START DATASET CONTENT

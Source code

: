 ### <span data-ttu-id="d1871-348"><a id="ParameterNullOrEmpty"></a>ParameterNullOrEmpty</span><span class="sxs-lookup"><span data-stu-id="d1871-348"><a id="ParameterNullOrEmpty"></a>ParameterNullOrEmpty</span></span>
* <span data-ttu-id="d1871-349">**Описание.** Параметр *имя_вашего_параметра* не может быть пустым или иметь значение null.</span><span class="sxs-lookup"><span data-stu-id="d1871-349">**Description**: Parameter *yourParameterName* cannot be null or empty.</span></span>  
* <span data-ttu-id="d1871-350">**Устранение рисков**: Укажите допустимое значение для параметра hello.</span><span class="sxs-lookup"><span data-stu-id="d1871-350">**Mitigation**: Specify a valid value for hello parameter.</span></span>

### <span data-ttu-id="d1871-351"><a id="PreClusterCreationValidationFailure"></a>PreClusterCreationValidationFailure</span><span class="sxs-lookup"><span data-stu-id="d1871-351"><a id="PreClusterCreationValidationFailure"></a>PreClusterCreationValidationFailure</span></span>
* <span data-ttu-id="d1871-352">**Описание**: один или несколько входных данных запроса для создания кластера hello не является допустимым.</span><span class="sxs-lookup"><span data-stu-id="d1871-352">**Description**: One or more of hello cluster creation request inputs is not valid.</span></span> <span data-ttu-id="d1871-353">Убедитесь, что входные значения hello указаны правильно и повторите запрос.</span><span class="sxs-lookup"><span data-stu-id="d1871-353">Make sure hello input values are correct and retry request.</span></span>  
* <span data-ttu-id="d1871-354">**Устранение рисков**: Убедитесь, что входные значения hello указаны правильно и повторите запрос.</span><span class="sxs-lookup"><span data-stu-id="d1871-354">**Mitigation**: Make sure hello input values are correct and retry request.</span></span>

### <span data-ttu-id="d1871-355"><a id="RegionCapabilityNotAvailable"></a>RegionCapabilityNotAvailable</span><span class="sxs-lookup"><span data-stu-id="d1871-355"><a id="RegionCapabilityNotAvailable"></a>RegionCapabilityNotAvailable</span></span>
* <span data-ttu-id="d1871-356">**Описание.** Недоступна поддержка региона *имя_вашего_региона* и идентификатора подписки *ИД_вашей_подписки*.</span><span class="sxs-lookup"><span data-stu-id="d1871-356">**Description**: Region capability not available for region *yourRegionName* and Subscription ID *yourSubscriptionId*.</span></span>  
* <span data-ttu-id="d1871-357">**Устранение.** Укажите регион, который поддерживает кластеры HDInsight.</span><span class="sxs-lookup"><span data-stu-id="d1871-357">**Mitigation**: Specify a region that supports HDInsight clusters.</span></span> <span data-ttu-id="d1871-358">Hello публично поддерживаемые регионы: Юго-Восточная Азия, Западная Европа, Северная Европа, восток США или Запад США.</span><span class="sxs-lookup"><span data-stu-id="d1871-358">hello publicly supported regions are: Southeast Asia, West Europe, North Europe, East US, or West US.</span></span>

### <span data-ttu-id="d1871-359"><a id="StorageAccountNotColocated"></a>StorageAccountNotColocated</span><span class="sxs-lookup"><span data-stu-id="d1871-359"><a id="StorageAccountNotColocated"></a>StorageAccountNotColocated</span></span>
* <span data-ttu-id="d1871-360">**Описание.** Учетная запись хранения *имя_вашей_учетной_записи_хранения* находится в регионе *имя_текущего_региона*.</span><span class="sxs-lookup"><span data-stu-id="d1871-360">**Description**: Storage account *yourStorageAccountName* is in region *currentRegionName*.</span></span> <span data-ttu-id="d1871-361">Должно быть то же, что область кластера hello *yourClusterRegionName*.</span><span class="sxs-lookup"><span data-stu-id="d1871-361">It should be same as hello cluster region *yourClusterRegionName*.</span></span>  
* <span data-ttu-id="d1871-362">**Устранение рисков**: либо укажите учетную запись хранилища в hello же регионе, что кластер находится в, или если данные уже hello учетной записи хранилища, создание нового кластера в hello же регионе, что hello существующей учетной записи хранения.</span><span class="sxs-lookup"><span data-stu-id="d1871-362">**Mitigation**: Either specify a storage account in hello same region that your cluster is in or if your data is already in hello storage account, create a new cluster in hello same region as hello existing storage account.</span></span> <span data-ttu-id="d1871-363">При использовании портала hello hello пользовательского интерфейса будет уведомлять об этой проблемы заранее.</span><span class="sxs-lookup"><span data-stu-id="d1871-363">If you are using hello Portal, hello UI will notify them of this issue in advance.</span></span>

END DATASET CONTENT

**TASK OBJECTIVE:** Wherever the word "sure" occurs in the data above, copy the line it sits in.

**ANSWER FOR THIS EXERCISE:**
* <span data-ttu-id="d1871-352">**Описание**: один или несколько входных данных запроса для создания кластера hello не является допустимым.</span><span class="sxs-lookup"><span data-stu-id="d1871-352">**Description**: One or more of hello cluster creation request inputs is not valid.</span></span> <span data-ttu-id="d1871-353">Убедитесь, что входные значения hello указаны правильно и повторите запрос.</span><span class="sxs-lookup"><span data-stu-id="d1871-353">Make sure hello input values are correct and retry request.</span></span>  
* <span data-ttu-id="d1871-354">**Устранение рисков**: Убедитесь, что входные значения hello указаны правильно и повторите запрос.</span><span class="sxs-lookup"><span data-stu-id="d1871-354">**Mitigation**: Make sure hello input values are correct and retry request.</span></span>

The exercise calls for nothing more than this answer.